What the task asks: Every entry is to be written out word for word.

Excerpted records:
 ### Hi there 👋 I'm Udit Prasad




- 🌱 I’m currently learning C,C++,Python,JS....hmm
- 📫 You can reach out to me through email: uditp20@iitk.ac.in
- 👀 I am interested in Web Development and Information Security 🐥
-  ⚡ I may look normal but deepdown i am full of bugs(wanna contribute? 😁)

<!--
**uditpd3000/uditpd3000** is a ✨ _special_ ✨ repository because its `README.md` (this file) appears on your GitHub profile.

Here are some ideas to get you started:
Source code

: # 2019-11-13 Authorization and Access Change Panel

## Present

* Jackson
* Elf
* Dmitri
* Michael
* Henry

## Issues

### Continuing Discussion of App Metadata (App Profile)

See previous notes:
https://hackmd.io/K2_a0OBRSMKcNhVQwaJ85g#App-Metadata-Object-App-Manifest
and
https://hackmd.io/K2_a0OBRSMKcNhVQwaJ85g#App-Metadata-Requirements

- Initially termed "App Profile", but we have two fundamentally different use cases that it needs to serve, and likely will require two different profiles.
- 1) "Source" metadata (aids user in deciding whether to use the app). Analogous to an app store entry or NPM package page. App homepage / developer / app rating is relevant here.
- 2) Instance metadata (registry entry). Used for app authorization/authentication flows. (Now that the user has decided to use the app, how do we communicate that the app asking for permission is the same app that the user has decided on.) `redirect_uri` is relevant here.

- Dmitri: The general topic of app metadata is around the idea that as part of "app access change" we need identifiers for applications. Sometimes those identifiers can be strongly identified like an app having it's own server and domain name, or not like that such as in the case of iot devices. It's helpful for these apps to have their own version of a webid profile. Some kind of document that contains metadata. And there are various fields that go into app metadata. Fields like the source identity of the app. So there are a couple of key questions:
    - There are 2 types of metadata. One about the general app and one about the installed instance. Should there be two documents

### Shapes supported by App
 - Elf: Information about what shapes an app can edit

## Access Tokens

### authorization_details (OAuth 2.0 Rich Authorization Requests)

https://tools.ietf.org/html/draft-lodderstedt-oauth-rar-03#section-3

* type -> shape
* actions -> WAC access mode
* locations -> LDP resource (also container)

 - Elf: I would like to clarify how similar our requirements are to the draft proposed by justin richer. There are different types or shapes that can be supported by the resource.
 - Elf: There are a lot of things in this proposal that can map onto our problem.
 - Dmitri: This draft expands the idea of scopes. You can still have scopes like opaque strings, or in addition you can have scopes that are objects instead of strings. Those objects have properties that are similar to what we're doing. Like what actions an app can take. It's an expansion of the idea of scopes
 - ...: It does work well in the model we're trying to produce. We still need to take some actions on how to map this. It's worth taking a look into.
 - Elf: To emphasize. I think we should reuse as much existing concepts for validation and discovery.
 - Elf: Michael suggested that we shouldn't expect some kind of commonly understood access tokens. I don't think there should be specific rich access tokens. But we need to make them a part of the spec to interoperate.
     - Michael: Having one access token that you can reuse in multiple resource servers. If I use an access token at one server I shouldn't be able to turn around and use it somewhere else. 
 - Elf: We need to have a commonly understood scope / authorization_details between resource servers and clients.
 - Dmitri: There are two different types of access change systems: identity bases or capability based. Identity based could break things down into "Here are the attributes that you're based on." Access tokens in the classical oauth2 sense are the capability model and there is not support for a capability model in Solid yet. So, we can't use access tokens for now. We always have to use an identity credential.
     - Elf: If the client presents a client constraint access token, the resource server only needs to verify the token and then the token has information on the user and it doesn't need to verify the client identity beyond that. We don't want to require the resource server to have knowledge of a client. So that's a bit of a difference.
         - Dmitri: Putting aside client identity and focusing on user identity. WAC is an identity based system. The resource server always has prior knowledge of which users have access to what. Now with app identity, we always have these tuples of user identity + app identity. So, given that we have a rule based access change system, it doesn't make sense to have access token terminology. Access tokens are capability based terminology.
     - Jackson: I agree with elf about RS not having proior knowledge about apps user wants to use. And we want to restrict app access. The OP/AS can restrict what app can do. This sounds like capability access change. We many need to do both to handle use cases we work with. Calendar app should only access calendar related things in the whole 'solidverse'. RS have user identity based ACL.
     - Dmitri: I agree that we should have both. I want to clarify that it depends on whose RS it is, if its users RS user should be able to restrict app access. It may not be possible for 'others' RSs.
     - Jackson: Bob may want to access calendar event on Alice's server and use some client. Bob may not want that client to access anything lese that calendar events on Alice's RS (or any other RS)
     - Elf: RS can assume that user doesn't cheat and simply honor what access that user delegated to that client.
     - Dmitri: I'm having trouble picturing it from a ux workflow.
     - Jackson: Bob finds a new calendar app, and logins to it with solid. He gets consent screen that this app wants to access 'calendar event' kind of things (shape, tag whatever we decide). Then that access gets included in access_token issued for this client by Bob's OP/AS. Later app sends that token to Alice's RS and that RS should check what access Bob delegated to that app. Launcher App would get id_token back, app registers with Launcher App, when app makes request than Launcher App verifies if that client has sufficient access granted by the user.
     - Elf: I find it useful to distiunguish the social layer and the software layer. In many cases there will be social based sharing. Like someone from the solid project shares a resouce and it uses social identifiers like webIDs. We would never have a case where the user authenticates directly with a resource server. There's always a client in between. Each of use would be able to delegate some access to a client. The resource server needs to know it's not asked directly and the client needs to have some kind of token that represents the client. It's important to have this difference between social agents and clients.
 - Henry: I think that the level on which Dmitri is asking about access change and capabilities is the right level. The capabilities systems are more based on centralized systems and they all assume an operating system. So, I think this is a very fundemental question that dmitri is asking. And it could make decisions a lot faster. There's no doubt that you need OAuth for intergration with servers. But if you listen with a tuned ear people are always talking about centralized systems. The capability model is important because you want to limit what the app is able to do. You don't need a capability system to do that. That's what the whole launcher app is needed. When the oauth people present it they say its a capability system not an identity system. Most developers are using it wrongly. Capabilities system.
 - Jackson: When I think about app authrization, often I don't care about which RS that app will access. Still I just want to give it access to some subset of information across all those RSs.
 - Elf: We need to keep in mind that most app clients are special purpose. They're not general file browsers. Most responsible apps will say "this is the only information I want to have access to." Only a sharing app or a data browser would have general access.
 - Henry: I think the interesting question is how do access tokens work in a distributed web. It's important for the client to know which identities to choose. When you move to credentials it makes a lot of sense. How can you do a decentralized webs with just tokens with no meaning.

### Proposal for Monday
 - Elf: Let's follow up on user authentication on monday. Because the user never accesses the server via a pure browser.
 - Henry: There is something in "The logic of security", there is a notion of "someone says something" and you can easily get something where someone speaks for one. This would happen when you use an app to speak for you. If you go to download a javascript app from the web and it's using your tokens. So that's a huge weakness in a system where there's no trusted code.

Result of this task:
 ### Hi there 👋 I'm Udit Prasad




- 🌱 I’m currently learning C,C++,Python,JS....hmm
- 📫 You can reach out to me through email: uditp20@iitk.ac.in
- 👀 I am interested in Web Development and Information Security 🐥
-  ⚡ I may look normal but deepdown i am full of bugs(wanna contribute? 😁)

<!--
**uditpd3000/uditpd3000** is a ✨ _special_ ✨ repository because its `README.md` (this file) appears on your GitHub profile.

Here are some ideas to get you started:
Source code

: # 2019-11-13 Authorization and Access Change Panel

## Present

* Jackson
* Elf
* Dmitri
* Michael
* Henry

## Issues

### Continuing Discussion of App Metadata (App Profile)

See previous notes:
https://hackmd.io/K2_a0OBRSMKcNhVQwaJ85g#App-Metadata-Object-App-Manifest
and
https://hackmd.io/K2_a0OBRSMKcNhVQwaJ85g#App-Metadata-Requirements

- Initially termed "App Profile", but we have two fundamentally different use cases that it needs to serve, and likely will require two different profiles.
- 1) "Source" metadata (aids user in deciding whether to use the app). Analogous to an app store entry or NPM package page. App homepage / developer / app rating is relevant here.
- 2) Instance metadata (registry entry). Used for app authorization/authentication flows. (Now that the user has decided to use the app, how do we communicate that the app asking for permission is the same app that the user has decided on.) `redirect_uri` is relevant here.

- Dmitri: The general topic of app metadata is around the idea that as part of "app access change" we need identifiers for applications. Sometimes those identifiers can be strongly identified like an app having it's own server and domain name, or not like that such as in the case of iot devices. It's helpful for these apps to have their own version of a webid profile. Some kind of document that contains metadata. And there are various fields that go into app metadata. Fields like the source identity of the app. So there are a couple of key questions:
    - There are 2 types of metadata. One about the general app and one about the installed instance. Should there be two documents

### Shapes supported by App
 - Elf: Information about what shapes an app can edit

## Access Tokens

### authorization_details (OAuth 2.0 Rich Authorization Requests)

https://tools.ietf.org/html/draft-lodderstedt-oauth-rar-03#section-3

* type -> shape
* actions -> WAC access mode
* locations -> LDP resource (also container)

 - Elf: I would like to clarify how similar our requirements are to the draft proposed by justin richer. There are different types or shapes that can be supported by the resource.
 - Elf: There are a lot of things in this proposal that can map onto our problem.
 - Dmitri: This draft expands the idea of scopes. You can still have scopes like opaque strings, or in addition you can have scopes that are objects instead of strings. Those objects have properties that are similar to what we're doing. Like what actions an app can take. It's an expansion of the idea of scopes
 - ...: It does work well in the model we're trying to produce. We still need to take some actions on how to map this. It's worth taking a look into.
 - Elf: To emphasize. I think we should reuse as much existing concepts for validation and discovery.
 - Elf: Michael suggested that we shouldn't expect some kind of commonly understood access tokens. I don't think there should be specific rich access tokens. But we need to make them a part of the spec to interoperate.
     - Michael: Having one access token that you can reuse in multiple resource servers. If I use an access token at one server I shouldn't be able to turn around and use it somewhere else. 
 - Elf: We need to have a commonly understood scope / authorization_details between resource servers and clients.
 - Dmitri: There are two different types of access change systems: identity bases or capability based. Identity based could break things down into "Here are the attributes that you're based on." Access tokens in the classical oauth2 sense are the capability model and there is not support for a capability model in Solid yet. So, we can't use access tokens for now. We always have to use an identity credential.
     - Elf: If the client presents a client constraint access token, the resource server only needs to verify the token and then the token has information on the user and it doesn't need to verify the client identity beyond that. We don't want to require the resource server to have knowledge of a client. So that's a bit of a difference.
         - Dmitri: Putting aside client identity and focusing on user identity. WAC is an identity based system. The resource server always has prior knowledge of which users have access to what. Now with app identity, we always have these tuples of user identity + app identity. So, given that we have a rule based access change system, it doesn't make sense to have access token terminology. Access tokens are capability based terminology.
     - Jackson: I agree with elf about RS not having proior knowledge about apps user wants to use. And we want to restrict app access. The OP/AS can restrict what app can do. This sounds like capability access change. We many need to do both to handle use cases we work with. Calendar app should only access calendar related things in the whole 'solidverse'. RS have user identity based ACL.
     - Dmitri: I agree that we should have both. I want to clarify that it depends on whose RS it is, if its users RS user should be able to restrict app access. It may not be possible for 'others' RSs.
     - Jackson: Bob may want to access calendar event on Alice's server and use some client. Bob may not want that client to access anything lese that calendar events on Alice's RS (or any other RS)
     - Elf: RS can assume that user doesn't cheat and simply honor what access that user delegated to that client.
     - Dmitri: I'm having trouble picturing it from a ux workflow.
     - Jackson: Bob finds a new calendar app, and logins to it with solid. He gets consent screen that this app wants to access 'calendar event' kind of things (shape, tag whatever we decide). Then that access gets included in access_token issued for this client by Bob's OP/AS. Later app sends that token to Alice's RS and that RS should check what access Bob delegated to that app. Launcher App would get id_token back, app registers with Launcher App, when app makes request than Launcher App verifies if that client has sufficient access granted by the user.
     - Elf: I find it useful to distiunguish the social layer and the software layer. In many cases there will be social based sharing. Like someone from the solid project shares a resouce and it uses social identifiers like webIDs. We would never have a case where the user authenticates directly with a resource server. There's always a client in between. Each of use would be able to delegate some access to a client. The resource server needs to know it's not asked directly and the client needs to have some kind of token that represents the client. It's important to have this difference between social agents and clients.
 - Henry: I think that the level on which Dmitri is asking about access change and capabilities is the right level. The capabilities systems are more based on centralized systems and they all assume an operating system. So, I think this is a very fundemental question that dmitri is asking. And it could make decisions a lot faster. There's no doubt that you need OAuth for intergration with servers. But if you listen with a tuned ear people are always talking about centralized systems. The capability model is important because you want to limit what the app is able to do. You don't need a capability system to do that. That's what the whole launcher app is needed. When the oauth people present it they say its a capability system not an identity system. Most developers are using it wrongly. Capabilities system.
 - Jackson: When I think about app authrization, often I don't care about which RS that app will access. Still I just want to give it access to some subset of information across all those RSs.
 - Elf: We need to keep in mind that most app clients are special purpose. They're not general file browsers. Most responsible apps will say "this is the only information I want to have access to." Only a sharing app or a data browser would have general access.
 - Henry: I think the interesting question is how do access tokens work in a distributed web. It's important for the client to know which identities to choose. When you move to credentials it makes a lot of sense. How can you do a decentralized webs with just tokens with no meaning.

### Proposal for Monday
 - Elf: Let's follow up on user authentication on monday. Because the user never accesses the server via a pure browser.
 - Henry: There is something in "The logic of security", there is a notion of "someone says something" and you can easily get something where someone speaks for one. This would happen when you use an app to speak for you. If you go to download a javascript app from the web and it's using your tokens. So that's a huge weakness in a system where there's no trusted code.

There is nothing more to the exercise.